Jean-Baptiste Salvaing, 42, had returned to his home in the quiet residential area of Magnanville 30 miles (50km) west of Paris between 8pm and 8.20pm on Monday night in plain clothes, when Larossi Abballa, a Frenchman previously convicted of taking part in a jihadi recruitment network and claiming allegiance to Islamic State, lay in wait for him hidden behind a gate.

Salvaing first managed to escape and shouted at neighbours to call the police, but Abballa caught up with him on the pavement and repeatedly stabbed him in the stomach, killing him.

Abballa, 25, then ran into the house and held hostage the commander’s 36-year-old partner, who worked as a police administrator in a police station in nearby Mantes-la-Jolie, as well as the couple’s three-year-old son.

Elite police squads were called to the scene, evacuated neighbours, sealed off the area and cut off the electricity, plunging the street into darkness.

Police negotiators attempted to talk to Abballa, who said he was a soldier for Isis and had sworn allegiance to the group.

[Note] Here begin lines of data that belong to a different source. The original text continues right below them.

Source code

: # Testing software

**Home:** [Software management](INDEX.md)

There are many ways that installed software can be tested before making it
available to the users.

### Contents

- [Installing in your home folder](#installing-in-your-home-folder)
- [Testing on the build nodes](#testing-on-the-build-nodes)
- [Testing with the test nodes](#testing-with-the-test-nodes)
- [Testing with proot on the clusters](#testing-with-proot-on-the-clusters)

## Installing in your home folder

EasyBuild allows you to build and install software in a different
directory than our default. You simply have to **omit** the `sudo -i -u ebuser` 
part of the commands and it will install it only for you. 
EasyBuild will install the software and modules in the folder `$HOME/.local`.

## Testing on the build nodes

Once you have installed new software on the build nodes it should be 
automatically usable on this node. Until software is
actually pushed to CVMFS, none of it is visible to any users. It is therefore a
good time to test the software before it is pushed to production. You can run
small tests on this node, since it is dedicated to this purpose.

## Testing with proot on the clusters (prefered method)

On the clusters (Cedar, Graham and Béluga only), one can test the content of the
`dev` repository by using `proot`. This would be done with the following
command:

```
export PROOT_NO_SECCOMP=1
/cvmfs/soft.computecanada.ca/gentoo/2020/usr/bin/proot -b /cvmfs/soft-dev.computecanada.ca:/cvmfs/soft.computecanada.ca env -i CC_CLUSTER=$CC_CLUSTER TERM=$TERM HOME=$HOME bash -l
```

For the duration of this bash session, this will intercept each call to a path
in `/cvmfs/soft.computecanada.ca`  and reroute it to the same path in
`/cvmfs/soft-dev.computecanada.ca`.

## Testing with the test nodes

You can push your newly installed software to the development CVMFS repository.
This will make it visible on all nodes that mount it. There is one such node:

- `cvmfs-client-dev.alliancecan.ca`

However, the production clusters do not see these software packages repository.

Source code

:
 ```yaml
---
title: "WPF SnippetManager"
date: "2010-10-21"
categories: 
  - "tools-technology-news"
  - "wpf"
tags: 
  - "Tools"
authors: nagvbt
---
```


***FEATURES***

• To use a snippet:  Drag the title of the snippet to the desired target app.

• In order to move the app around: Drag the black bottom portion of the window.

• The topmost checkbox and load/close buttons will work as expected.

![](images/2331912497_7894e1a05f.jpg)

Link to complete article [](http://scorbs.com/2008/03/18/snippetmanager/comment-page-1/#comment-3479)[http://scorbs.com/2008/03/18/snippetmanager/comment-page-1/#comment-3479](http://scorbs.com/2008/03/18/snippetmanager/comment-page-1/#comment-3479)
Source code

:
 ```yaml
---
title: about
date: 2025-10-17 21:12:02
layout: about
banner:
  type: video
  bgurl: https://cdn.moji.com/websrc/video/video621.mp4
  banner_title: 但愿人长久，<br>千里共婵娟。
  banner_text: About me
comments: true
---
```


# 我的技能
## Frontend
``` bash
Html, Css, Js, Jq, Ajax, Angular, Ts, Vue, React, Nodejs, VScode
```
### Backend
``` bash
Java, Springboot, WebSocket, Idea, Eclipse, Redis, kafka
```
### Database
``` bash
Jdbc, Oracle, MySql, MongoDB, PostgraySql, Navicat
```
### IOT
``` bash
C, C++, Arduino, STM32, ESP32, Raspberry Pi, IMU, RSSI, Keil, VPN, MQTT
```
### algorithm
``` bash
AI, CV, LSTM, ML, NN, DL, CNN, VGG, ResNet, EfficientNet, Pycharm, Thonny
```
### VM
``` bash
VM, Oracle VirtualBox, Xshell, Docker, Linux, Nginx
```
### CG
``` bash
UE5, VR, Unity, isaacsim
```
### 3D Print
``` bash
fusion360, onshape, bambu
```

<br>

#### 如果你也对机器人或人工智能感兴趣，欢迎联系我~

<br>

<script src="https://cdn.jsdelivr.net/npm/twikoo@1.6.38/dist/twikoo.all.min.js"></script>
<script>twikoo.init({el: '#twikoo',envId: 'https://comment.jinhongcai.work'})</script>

He said that he had deliberately targeted police.

The negotiations failed when Abballa first told police to stay away from the door then cut off communications. Shortly before midnight, loud explosions and shots were heard as police stormed the house and killed the attacker. They found the woman dead from a knife-wound to the neck, and rescued the couple’s son alive but in a state of shock.

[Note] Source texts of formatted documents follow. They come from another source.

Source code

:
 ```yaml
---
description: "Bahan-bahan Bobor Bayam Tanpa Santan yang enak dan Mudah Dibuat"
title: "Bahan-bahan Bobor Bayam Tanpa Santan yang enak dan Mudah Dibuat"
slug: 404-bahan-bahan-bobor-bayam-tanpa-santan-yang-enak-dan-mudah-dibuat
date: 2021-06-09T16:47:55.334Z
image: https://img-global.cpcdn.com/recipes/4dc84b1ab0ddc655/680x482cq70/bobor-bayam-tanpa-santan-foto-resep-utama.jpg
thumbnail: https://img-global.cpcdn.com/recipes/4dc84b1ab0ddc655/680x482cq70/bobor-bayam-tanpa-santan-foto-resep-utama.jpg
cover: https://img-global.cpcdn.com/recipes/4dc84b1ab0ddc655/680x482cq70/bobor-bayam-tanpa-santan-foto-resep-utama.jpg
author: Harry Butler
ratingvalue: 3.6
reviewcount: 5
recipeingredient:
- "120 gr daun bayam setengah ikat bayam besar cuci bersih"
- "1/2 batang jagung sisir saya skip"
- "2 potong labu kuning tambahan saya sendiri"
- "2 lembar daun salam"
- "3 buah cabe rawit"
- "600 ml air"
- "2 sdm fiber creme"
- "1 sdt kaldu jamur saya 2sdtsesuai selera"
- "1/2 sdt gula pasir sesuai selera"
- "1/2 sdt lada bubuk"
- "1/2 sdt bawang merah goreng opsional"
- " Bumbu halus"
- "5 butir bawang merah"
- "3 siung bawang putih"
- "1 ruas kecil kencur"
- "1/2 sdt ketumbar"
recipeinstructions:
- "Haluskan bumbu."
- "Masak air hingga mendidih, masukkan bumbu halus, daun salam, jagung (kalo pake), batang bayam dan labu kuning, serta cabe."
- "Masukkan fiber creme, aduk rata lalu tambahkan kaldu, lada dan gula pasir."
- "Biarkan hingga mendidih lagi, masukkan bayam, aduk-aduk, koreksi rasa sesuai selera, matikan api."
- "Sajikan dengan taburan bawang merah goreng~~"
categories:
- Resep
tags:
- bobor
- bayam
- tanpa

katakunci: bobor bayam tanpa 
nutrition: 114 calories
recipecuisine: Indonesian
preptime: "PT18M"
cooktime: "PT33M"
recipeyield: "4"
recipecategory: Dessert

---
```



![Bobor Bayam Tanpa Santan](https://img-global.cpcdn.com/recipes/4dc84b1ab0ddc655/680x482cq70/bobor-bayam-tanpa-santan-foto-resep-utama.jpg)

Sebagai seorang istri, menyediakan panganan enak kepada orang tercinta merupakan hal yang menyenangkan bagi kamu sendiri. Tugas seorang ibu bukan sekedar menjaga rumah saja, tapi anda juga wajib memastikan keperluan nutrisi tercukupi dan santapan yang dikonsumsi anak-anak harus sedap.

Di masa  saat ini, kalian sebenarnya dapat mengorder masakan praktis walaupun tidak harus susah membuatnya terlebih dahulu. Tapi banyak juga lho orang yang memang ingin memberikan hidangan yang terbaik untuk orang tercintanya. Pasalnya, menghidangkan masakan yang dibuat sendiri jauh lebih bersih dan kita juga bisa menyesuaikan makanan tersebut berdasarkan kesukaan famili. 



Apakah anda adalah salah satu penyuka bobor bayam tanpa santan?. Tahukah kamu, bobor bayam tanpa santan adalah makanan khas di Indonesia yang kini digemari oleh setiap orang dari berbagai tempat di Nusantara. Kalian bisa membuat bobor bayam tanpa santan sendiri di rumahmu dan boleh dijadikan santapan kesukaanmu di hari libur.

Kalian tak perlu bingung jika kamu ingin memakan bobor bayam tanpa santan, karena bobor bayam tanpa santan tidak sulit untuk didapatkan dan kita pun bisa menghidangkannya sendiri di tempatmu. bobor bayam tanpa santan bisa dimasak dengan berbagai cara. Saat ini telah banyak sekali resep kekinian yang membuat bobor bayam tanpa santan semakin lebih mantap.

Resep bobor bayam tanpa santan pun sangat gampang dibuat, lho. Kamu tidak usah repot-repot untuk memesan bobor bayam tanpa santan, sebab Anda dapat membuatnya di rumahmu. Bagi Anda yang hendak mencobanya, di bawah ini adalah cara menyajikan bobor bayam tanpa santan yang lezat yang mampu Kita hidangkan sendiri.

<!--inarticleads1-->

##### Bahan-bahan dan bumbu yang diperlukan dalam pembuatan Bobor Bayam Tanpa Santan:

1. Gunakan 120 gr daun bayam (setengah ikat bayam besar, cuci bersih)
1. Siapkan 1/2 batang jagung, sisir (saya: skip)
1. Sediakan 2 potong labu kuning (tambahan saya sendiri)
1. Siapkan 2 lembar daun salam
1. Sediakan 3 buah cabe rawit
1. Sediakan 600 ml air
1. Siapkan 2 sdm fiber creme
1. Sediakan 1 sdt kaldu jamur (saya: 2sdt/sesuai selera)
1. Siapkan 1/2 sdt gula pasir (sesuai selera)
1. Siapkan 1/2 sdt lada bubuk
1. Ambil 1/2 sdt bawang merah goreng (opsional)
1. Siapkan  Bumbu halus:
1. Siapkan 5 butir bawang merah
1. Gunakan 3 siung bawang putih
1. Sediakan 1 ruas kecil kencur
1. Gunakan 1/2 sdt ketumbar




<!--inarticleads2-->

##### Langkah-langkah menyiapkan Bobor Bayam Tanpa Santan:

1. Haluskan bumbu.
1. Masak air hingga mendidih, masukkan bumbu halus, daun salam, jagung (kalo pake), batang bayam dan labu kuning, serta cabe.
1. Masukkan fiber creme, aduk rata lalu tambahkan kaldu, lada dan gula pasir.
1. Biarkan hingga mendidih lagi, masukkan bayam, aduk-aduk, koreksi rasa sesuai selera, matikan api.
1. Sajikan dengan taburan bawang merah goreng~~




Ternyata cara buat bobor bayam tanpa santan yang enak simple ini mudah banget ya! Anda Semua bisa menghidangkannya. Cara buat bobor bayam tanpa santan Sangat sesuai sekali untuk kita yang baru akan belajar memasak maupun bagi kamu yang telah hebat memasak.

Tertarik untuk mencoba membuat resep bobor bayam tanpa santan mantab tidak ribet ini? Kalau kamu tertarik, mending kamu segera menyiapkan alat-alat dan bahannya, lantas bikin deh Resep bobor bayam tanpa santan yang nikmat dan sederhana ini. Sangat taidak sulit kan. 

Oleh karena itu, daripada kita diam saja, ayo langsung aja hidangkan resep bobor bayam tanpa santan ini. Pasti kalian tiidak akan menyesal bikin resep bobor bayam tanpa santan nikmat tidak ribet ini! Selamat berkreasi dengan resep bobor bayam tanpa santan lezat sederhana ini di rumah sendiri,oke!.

The French state prosecutor, François Molins, said that during the negotiations with police, Abballa had said he was a practising Muslim and observing Ramadan and that he had pledged allegiance to the Islamic State leader, Abu Bakr al-Baghdadi, three weeks ago. Abballa said he had responded to an Isis appeal to “kill non-believers at home with their families”. He said he had known that his target was a police officer.

After the raid, police found inside the house a target list including “rappers, journalists, police officers and public personalities”. They also found three phones and three knives including a bloody knife placed on the table-top. In Abballa’s car outside they found a Qur’an, a white djellaba garment and a book called “Authentic Belief”.

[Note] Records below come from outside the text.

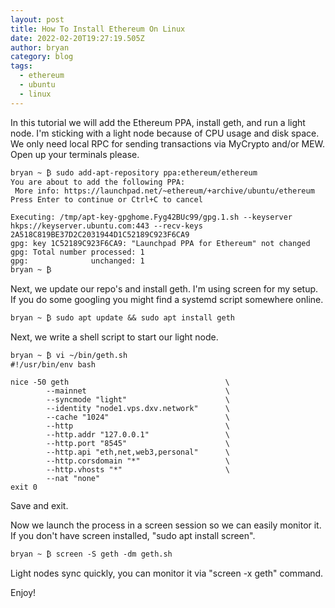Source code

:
 ```yaml
---
layout: post
title: How To Install Ethereum On Linux
date: 2022-02-20T19:27:19.505Z
author: bryan
category: blog
tags:
  - ethereum
  - ubuntu
  - linux
---
```

In this tutorial we will add the Ethereum PPA, install geth, and run a light node. I'm sticking with a light node because of CPU usage and disk space. We only need local RPC for sending transactions via MyCrypto and/or MEW. Open up your terminals please.

```
bryan ~ ₿ sudo add-apt-repository ppa:ethereum/ethereum
You are about to add the following PPA:
 More info: https://launchpad.net/~ethereum/+archive/ubuntu/ethereum
Press Enter to continue or Ctrl+C to cancel

Executing: /tmp/apt-key-gpghome.Fyg42BUc99/gpg.1.sh --keyserver hkps://keyserver.ubuntu.com:443 --recv-keys 2A518C819BE37D2C2031944D1C52189C923F6CA9
gpg: key 1C52189C923F6CA9: "Launchpad PPA for Ethereum" not changed
gpg: Total number processed: 1
gpg:              unchanged: 1
bryan ~ ₿
```

Next, we update our repo's and install geth. I'm using screen for my setup. If you do some googling you might find a systemd script somewhere online.

```
bryan ~ ₿ sudo apt update && sudo apt install geth
```

Next, we write a shell script to start our light node.

```
bryan ~ ₿ vi ~/bin/geth.sh
#!/usr/bin/env bash

nice -50 geth                                   \
        --mainnet                               \
		--syncmode "light"                      \
		--identity "node1.vps.dxv.network"      \
		--cache "1024"                          \
		--http                                  \
		--http.addr "127.0.0.1"                 \
		--http.port "8545"                      \
		--http.api "eth,net,web3,personal"      \
		--http.corsdomain "*"                   \
		--http.vhosts "*"                       \
		--nat "none"
exit 0
```

Save and exit.

Now we launch the process in a screen session so we can easily monitor it. If you don't have screen installed, "sudo apt install screen".

```
bryan ~ ₿ screen -S geth -dm geth.sh
```

Light nodes sync quickly, you can monitor it via "screen -x geth" command.

Enjoy!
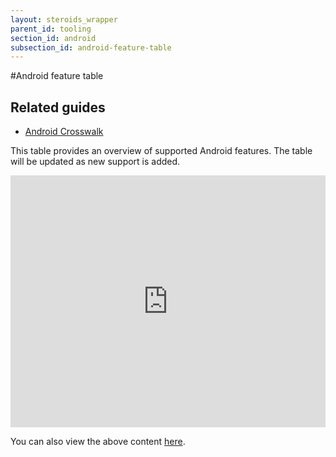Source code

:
 ```yaml
---
layout: steroids_wrapper
parent_id: tooling
section_id: android
subsection_id: android-feature-table
---
```


<section class="docs-section" id="android-feature-table">
#Android feature table

## Related guides

- [Android Crosswalk][crosswalk-guide]

This table provides an overview of supported Android features. The table will be updated as new support is added.

<div style="position:relative;padding-bottom:80%;width:100%">
<embed src="https://docs.google.com/a/appgyverlabs.com/spreadsheets/d/1MjfSvJ324dyvcR4eTkQhm70MsZAnved-Vl2OnJVdN6k/pubhtml" style="position:absolute;top:0;left:0;width:100%;height:100%">
</div>

You can also view the above content [here][table-link].

</section>

[crosswalk-guide]: /tooling/wrapper/android/android-crosswalk/
[table-link]: https://docs.google.com/a/appgyverlabs.com/spreadsheets/d/1MjfSvJ324dyvcR4eTkQhm70MsZAnved-Vl2OnJVdN6k/pubhtml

Molins said that at 8.52pm, Abballa had posted a 12-minute video on his Facebook page as well as two tweets in which he claimed responsibility for the attack.

In the video, which was seen by AFP, Abballa called on supporters to attack to attack police, journalists, public figures, prison guards and rappers and to “turn the Euro [football tournament] into a graveyard.” The video was later removed from Facebook.

David Thomson, a French journalist specialising in French jihadism, tweeted that the attacker had posted images of the attack and filmed himself at the scene inside the house with the three-year-old boy behind him on the sofa. Abballa said, with the boy seated behind him: “I don’t know yet what I’m going to do with him.”

Thomson reported that the Facebook account had been deactivated and the video was being examined by police.

The mayor of Magnanville, Michel Lebouc, visited Allée de Perdrix, where the double killer struck. He said the three-year-old boy was being looked after by social services, adding that children at the boy’s school would be offered counselling.

“[The killer] was not at all known in Magnanville,” he said. “I understood he lived in Mantes-la-Jolie. He came to carry out an attack in Magnanville because he wanted to hit the state in its flesh, so he attacked two policemen who worked for for the nation.”

He said the woman had been dead before the police moved in. “The [police] assault took place this night. The mother of the small boy was already dead when the assault took place. The small boy has been evacuated to the care of social services in Paris.”

Allée de Perdrix was sealed off by French police on Tuesday. The property where the police officer was killed is in a pretty street of relatively modern and uniformly off-white tiled roof houses and bungalows, opposite a playing field with a white picket fence.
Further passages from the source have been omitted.